• **What is being asked**: Among the lines below, restate word for word only those from the line with "修改zk配置文件，zoo.cfg" through the line with "6. 如果zk集群节点为1主", with both end lines kept.

• **Input material**:
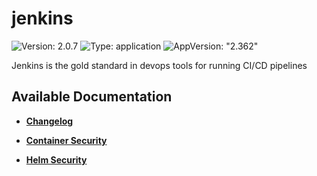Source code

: # jenkins

![Version: 2.0.7](https://img.shields.io/badge/Version-2.0.7-informational?style=flat-square) ![Type: application](https://img.shields.io/badge/Type-application-informational?style=flat-square) ![AppVersion: "2.362"](https://img.shields.io/badge/AppVersion-"2.362"-informational?style=flat-square)

Jenkins is the gold standard in devops tools for running CI/CD pipelines

## Available Documentation

- [**Changelog**](CHANGELOG)

- [**Container Security**](container-security)

- [**Helm Security**](helm-security)

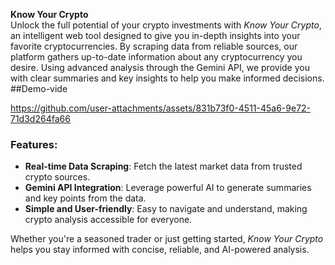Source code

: **Know Your Crypto**  
Unlock the full potential of your crypto investments with *Know Your Crypto*, an intelligent web tool designed to give you in-depth insights into your favorite cryptocurrencies. By scraping data from reliable sources, our platform gathers up-to-date information about any cryptocurrency you desire. Using advanced analysis through the Gemini API, we provide you with clear summaries and key insights to help you make informed decisions.
##Demo-vide

https://github.com/user-attachments/assets/831b73f0-4511-45a6-9e72-71d3d264fa66



### Features:
- **Real-time Data Scraping**: Fetch the latest market data from trusted crypto sources.
- **Gemini API Integration**: Leverage powerful AI to generate summaries and key points from the data.
- **Simple and User-friendly**: Easy to navigate and understand, making crypto analysis accessible for everyone.
  
Whether you're a seasoned trader or just getting started, *Know Your Crypto* helps you stay informed with concise, reliable, and AI-powered analysis.


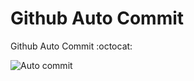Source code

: # Github Auto Commit
Github Auto Commit :octocat:


![Auto commit](https://github.com/sonexo/commit-auto/workflows/Auto%20commit/badge.svg)

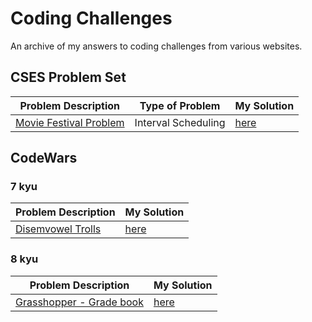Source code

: # Coding Challenges
An archive of my answers to coding challenges from various websites.

## CSES Problem Set
Problem Description | Type of Problem | My Solution
------------------- | --------------- | -----------
[Movie Festival Problem](https://cses.fi/problemset/list/) | Interval Scheduling | [here](https://github.com/monikered/coding-challenges/blob/main/CSES%20Problem%20Set/Movie%20Festival%20Problem.py)

## CodeWars
### 7 kyu
Problem Description | My Solution
------------------- | -----------
[Disemvowel Trolls](https://www.codewars.com/kata/52fba66badcd10859f00097e) | [here](https://github.com/monikered/coding-challenges/blob/main/CodeWars/disemvowel-trolls.py)

### 8 kyu
Problem Description | My Solution
------------------- | -----------
[Grasshopper - Grade book](https://www.codewars.com/kata/55cbd4ba903825f7970000f5/python) | [here](https://github.com/monikered/coding-challenges/blob/main/CodeWars/grasshopper-grade-book.py)
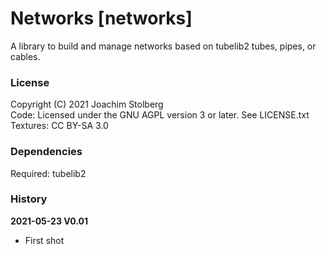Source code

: # Networks [networks]

A library to build and manage networks based on tubelib2 tubes, pipes, or cables.


### License

Copyright (C) 2021 Joachim Stolberg  
Code: Licensed under the GNU AGPL version 3 or later. See LICENSE.txt  
Textures: CC BY-SA 3.0  


### Dependencies

Required: tubelib2


### History

**2021-05-23  V0.01**
- First shot
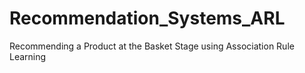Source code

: # Recommendation_Systems_ARL
Recommending a Product at the Basket Stage using Association Rule Learning 
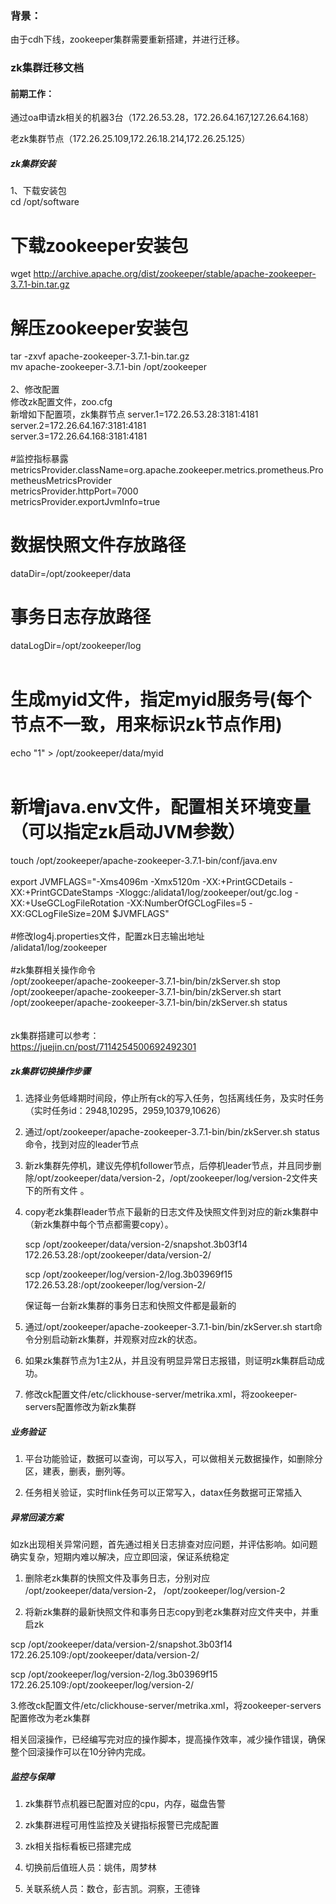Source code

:
### 背景：

由于cdh下线，zookeeper集群需要重新搭建，并进行迁移。

### zk集群迁移文档

#### 前期工作：

通过oa申请zk相关的机器3台（172.26.53.28，172.26.64.167,127.26.64.168）

老zk集群节点（172.26.25.109,172.26.18.214,172.26.25.125）

##### zk集群安装

1、下载安装包  
cd /opt/software  
# 下载zookeeper安装包  
wget http://archive.apache.org/dist/zookeeper/stable/apache-zookeeper-3.7.1-bin.tar.gz  
# 解压zookeeper安装包  
tar -zxvf apache-zookeeper-3.7.1-bin.tar.gz  
mv apache-zookeeper-3.7.1-bin /opt/zookeeper  
​  
2、修改配置  
修改zk配置文件，zoo.cfg  
新增如下配置项，zk集群节点
server.1=172.26.53.28:3181:4181  
server.2=172.26.64.167:3181:4181  
server.3=172.26.64.168:3181:4181  
​  
#监控指标暴露  
metricsProvider.className=org.apache.zookeeper.metrics.prometheus.PrometheusMetricsProvider  
metricsProvider.httpPort=7000  
metricsProvider.exportJvmInfo=true  
# 数据快照文件存放路径  
dataDir=/opt/zookeeper/data  
# 事务日志存放路径  
dataLogDir=/opt/zookeeper/log  
​  
# 生成myid文件，指定myid服务号(每个节点不一致，用来标识zk节点作用)  
echo "1" > /opt/zookeeper/data/myid  
​  
# 新增java.env文件，配置相关环境变量（可以指定zk启动JVM参数）  
touch /opt/zookeeper/apache-zookeeper-3.7.1-bin/conf/java.env  
​  
export JVMFLAGS="-Xms4096m -Xmx5120m  -XX:+PrintGCDetails -XX:+PrintGCDateStamps -Xloggc:/alidata1/log/zookeeper/out/gc.log -XX:+UseGCLogFileRotation -XX:NumberOfGCLogFiles=5 -XX:GCLogFileSize=20M $JVMFLAGS"  
​  
#修改log4j.properties文件，配置zk日志输出地址  
/alidata1/log/zookeeper   
​  
#zk集群相关操作命令  
/opt/zookeeper/apache-zookeeper-3.7.1-bin/bin/zkServer.sh stop  
/opt/zookeeper/apache-zookeeper-3.7.1-bin/bin/zkServer.sh start  
/opt/zookeeper/apache-zookeeper-3.7.1-bin/bin/zkServer.sh status  
​  
​  
zk集群搭建可以参考：  
https://juejin.cn/post/7114254500692492301

##### zk集群切换操作步骤

1. 选择业务低峰期时间段，停止所有ck的写入任务，包括离线任务，及实时任务（实时任务id：2948,10295，2959,10379,10626）
    
2. 通过/opt/zookeeper/apache-zookeeper-3.7.1-bin/bin/zkServer.sh status命令，找到对应的leader节点
    
3. 新zk集群先停机，建议先停机follower节点，后停机leader节点，并且同步删除/opt/zookeeper/data/version-2，/opt/zookeeper/log/version-2文件夹下的所有文件 。
    
4. copy老zk集群leader节点下最新的日志文件及快照文件到对应的新zk集群中（新zk集群中每个节点都需要copy）。
    
    scp /opt/zookeeper/data/version-2/snapshot.3b03f14 172.26.53.28:/opt/zookeeper/data/version-2/
    
    scp /opt/zookeeper/log/version-2/log.3b03969f15 172.26.53.28:/opt/zookeeper/log/version-2/
    
    保证每一台新zk集群的事务日志和快照文件都是最新的
    
5. 通过/opt/zookeeper/apache-zookeeper-3.7.1-bin/bin/zkServer.sh start命令分别启动新zk集群，并观察对应zk的状态。
    
6. 如果zk集群节点为1主2从，并且没有明显异常日志报错，则证明zk集群启动成功。
    
7. 修改ck配置文件/etc/clickhouse-server/metrika.xml，将zookeeper-servers配置修改为新zk集群
    

##### 业务验证

1. 平台功能验证，数据可以查询，可以写入，可以做相关元数据操作，如删除分区，建表，删表，删列等。
    
2. 任务相关验证，实时flink任务可以正常写入，datax任务数据可正常插入
    

##### 异常回滚方案

如zk出现相关异常问题，首先通过相关日志排查对应问题，并评估影响。如问题确实复杂，短期内难以解决，应立即回滚，保证系统稳定

1. 删除老zk集群的快照文件及事务日志，分别对应 /opt/zookeeper/data/version-2， /opt/zookeeper/log/version-2
    
2. 将新zk集群的最新快照文件和事务日志copy到老zk集群对应文件夹中，并重启zk
    

scp /opt/zookeeper/data/version-2/snapshot.3b03f14 172.26.25.109:/opt/zookeeper/data/version-2/

scp /opt/zookeeper/log/version-2/log.3b03969f15 172.26.25.109:/opt/zookeeper/log/version-2/

3.修改ck配置文件/etc/clickhouse-server/metrika.xml，将zookeeper-servers配置修改为老zk集群

相关回滚操作，已经编写完对应的操作脚本，提高操作效率，减少操作错误，确保整个回滚操作可以在10分钟内完成。

##### 监控与保障

1. zk集群节点机器已配置对应的cpu，内存，磁盘告警
    
2. zk集群进程可用性监控及关键指标报警已完成配置
    
3. zk相关指标看板已搭建完成
    
4. 切换前后值班人员：姚伟，周梦林
    
5. 关联系统人员：数仓，彭吉凯。洞察，王德锋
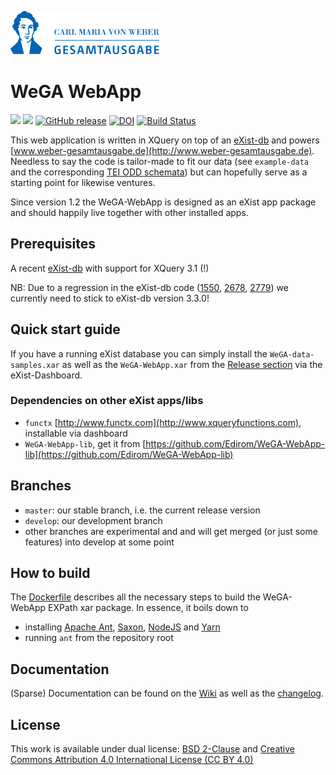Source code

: [![WeGA Logo](https://github.com/Edirom/WeGA-WebApp/raw/develop/resources/img/logo_weber.png)](https://weber-gesamtausgabe.de/)

# WeGA WebApp

[![](https://img.shields.io/badge/license-BSD2-green.svg)](https://github.com/Edirom/WeGA-WebApp/blob/develop/LICENSE)
[![](https://img.shields.io/badge/license-CC--BY--4.0-green.svg)](https://github.com/Edirom/WeGA-WebApp/blob/develop/LICENSE)
[![GitHub release](https://img.shields.io/github/release/edirom/WeGA-WebApp.svg)](https://github.com/Edirom/WeGA-WebApp/releases)
[![DOI](https://zenodo.org/badge/7872550.svg)](https://zenodo.org/badge/latestdoi/7872550)
[![Build Status](https://travis-ci.com/Edirom/WeGA-WebApp.svg?branch=develop)](https://travis-ci.com/Edirom/WeGA-WebApp)

This web application is written in XQuery on top of an [eXist-db](http://exist-db.org) and powers [www.weber-gesamtausgabe.de](http://www.weber-gesamtausgabe.de). Needless to say the code is tailor-made to fit our data (see `example-data` and the corresponding [TEI ODD schemata](https://github.com/Edirom/WeGA-ODD)) but can hopefully serve as a starting point for likewise ventures.

Since version 1.2 the WeGA-WebApp is designed as an eXist app package and should happily live together with other installed apps.


## Prerequisites

A recent [eXist-db](http://exist-db.org/) with support for XQuery 3.1 (!)

NB: Due to a regression in the eXist-db code ([1550](https://github.com/eXist-db/exist/issues/1550), [2678](https://github.com/eXist-db/exist/issues/2678), [2779](https://github.com/eXist-db/exist/issues/2779)) we currently need to stick to eXist-db version 3.3.0!


## Quick start guide

If you have a running eXist database you can simply install the `WeGA-data-samples.xar` as well as the `WeGA-WebApp.xar` from the [Release section](https://github.com/Edirom/WeGA-WebApp/releases) via the eXist-Dashboard.


### Dependencies on other eXist apps/libs
* `functx` [http://www.functx.com](http://www.xqueryfunctions.com), installable via dashboard
* `WeGA-WebApp-lib`, get it from [https://github.com/Edirom/WeGA-WebApp-lib](https://github.com/Edirom/WeGA-WebApp-lib)


## Branches

* `master`: our stable branch, i.e. the current release version
* `develop`: our development branch
* other branches are experimental and and will get merged (or just some features) into develop at some point


## How to build

The 
[Dockerfile](https://github.com/Edirom/WeGA-WebApp/blob/develop/Dockerfile) describes all the necessary steps to build the WeGA-WebApp EXPath xar package. In essence, it boils down to 

* installing [Apache Ant](https://ant.apache.org), [Saxon](https://www.saxonica.com), [NodeJS](https://www.npmjs.com) and [Yarn](https://yarnpkg.com)
* running `ant` from the repository root


## Documentation

(Sparse) Documentation can be found on the [Wiki](https://github.com/Edirom/WeGA-WebApp/wiki) as well as the [changelog](https://github.com/Edirom/WeGA-WebApp/wiki/Changelog).


## License

This work is available under dual license: [BSD 2-Clause](http://opensource.org/licenses/BSD-2-Clause) and [Creative Commons Attribution 4.0 International License (CC BY 4.0)](https://creativecommons.org/licenses/by/4.0/)
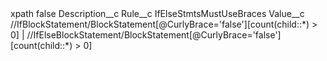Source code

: <?xml version="1.0" encoding="UTF-8"?>
<CustomMetadata xmlns="http://soap.sforce.com/2006/04/metadata" xmlns:xsi="http://www.w3.org/2001/XMLSchema-instance" xmlns:xsd="http://www.w3.org/2001/XMLSchema">
    <label>xpath</label>
    <protected>false</protected>
    <values>
        <field>Description__c</field>
        <value xsi:nil="true"/>
    </values>
    <values>
        <field>Rule__c</field>
        <value xsi:type="xsd:string">IfElseStmtsMustUseBraces</value>
    </values>
    <values>
        <field>Value__c</field>
        <value xsi:type="xsd:string">//IfBlockStatement/BlockStatement[@CurlyBrace=&apos;false&apos;][count(child::*) &gt; 0] | //IfElseBlockStatement/BlockStatement[@CurlyBrace=&apos;false&apos;][count(child::*) &gt; 0]</value>
    </values>
</CustomMetadata>
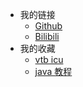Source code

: * 我的链接
  * [Github](https://github.com/innnky)
  * [Bilibili](https://space.bilibili.com/343303724)
* 我的收藏
  * [vtb icu](https://matsuri.icu/)
  * [java 教程](https://how2j.cn/)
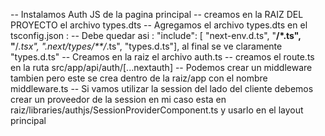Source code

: -- Instalamos Auth JS de la pagina principal
-- creamos en la RAIZ DEL PROYECTO el archivo types.dts
-- Agregamos el archivo types.dts en el tsconfig.json :
        -- Debe quedar asi :   "include": [ "next-env.d.ts", "**/*.ts", "**/*.tsx", ".next/types/**/*.ts", "types.d.ts"],
    al final se ve claramente "types.d.ts"
-- Creamos en la raiz el archivo auth.ts
-- creamos el route.ts en la ruta src/app/api/auth/[...nextauth]
-- Podemos crear un middleware tambien pero este se crea dentro de la raiz/app con el nombre middleware.ts
-- Si vamos utilizar la session del lado del cliente debemos crear un proveedor de la session en mi caso esta en raiz/libraries/authjs/SessionProviderComponent.ts y usarlo en el layout principal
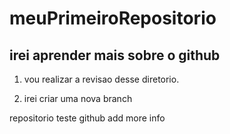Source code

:# meuPrimeiroRepositorio
## irei aprender mais sobre o github

1) vou realizar a revisao desse diretorio.

2) irei criar uma nova branch


repositorio teste github add more info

• **Written solution**:
修改zk配置文件，zoo.cfg  
新增如下配置项，zk集群节点
server.1=172.26.53.28:3181:4181  
server.2=172.26.64.167:3181:4181  
server.3=172.26.64.168:3181:4181  
​  
#监控指标暴露  
metricsProvider.className=org.apache.zookeeper.metrics.prometheus.PrometheusMetricsProvider  
metricsProvider.httpPort=7000  
metricsProvider.exportJvmInfo=true  
# 数据快照文件存放路径  
dataDir=/opt/zookeeper/data  
# 事务日志存放路径  
dataLogDir=/opt/zookeeper/log  
​  
# 生成myid文件，指定myid服务号(每个节点不一致，用来标识zk节点作用)  
echo "1" > /opt/zookeeper/data/myid  
​  
# 新增java.env文件，配置相关环境变量（可以指定zk启动JVM参数）  
touch /opt/zookeeper/apache-zookeeper-3.7.1-bin/conf/java.env  
​  
export JVMFLAGS="-Xms4096m -Xmx5120m  -XX:+PrintGCDetails -XX:+PrintGCDateStamps -Xloggc:/alidata1/log/zookeeper/out/gc.log -XX:+UseGCLogFileRotation -XX:NumberOfGCLogFiles=5 -XX:GCLogFileSize=20M $JVMFLAGS"  
​  
#修改log4j.properties文件，配置zk日志输出地址  
/alidata1/log/zookeeper   
​  
#zk集群相关操作命令  
/opt/zookeeper/apache-zookeeper-3.7.1-bin/bin/zkServer.sh stop  
/opt/zookeeper/apache-zookeeper-3.7.1-bin/bin/zkServer.sh start  
/opt/zookeeper/apache-zookeeper-3.7.1-bin/bin/zkServer.sh status  
​  
​  
zk集群搭建可以参考：  
https://juejin.cn/post/7114254500692492301

##### zk集群切换操作步骤

1. 选择业务低峰期时间段，停止所有ck的写入任务，包括离线任务，及实时任务（实时任务id：2948,10295，2959,10379,10626）
    
2. 通过/opt/zookeeper/apache-zookeeper-3.7.1-bin/bin/zkServer.sh status命令，找到对应的leader节点
    
3. 新zk集群先停机，建议先停机follower节点，后停机leader节点，并且同步删除/opt/zookeeper/data/version-2，/opt/zookeeper/log/version-2文件夹下的所有文件 。
    
4. copy老zk集群leader节点下最新的日志文件及快照文件到对应的新zk集群中（新zk集群中每个节点都需要copy）。
    
    scp /opt/zookeeper/data/version-2/snapshot.3b03f14 172.26.53.28:/opt/zookeeper/data/version-2/
    
    scp /opt/zookeeper/log/version-2/log.3b03969f15 172.26.53.28:/opt/zookeeper/log/version-2/
    
    保证每一台新zk集群的事务日志和快照文件都是最新的
    
5. 通过/opt/zookeeper/apache-zookeeper-3.7.1-bin/bin/zkServer.sh start命令分别启动新zk集群，并观察对应zk的状态。
    
6. 如果zk集群节点为1主2从，并且没有明显异常日志报错，则证明zk集群启动成功。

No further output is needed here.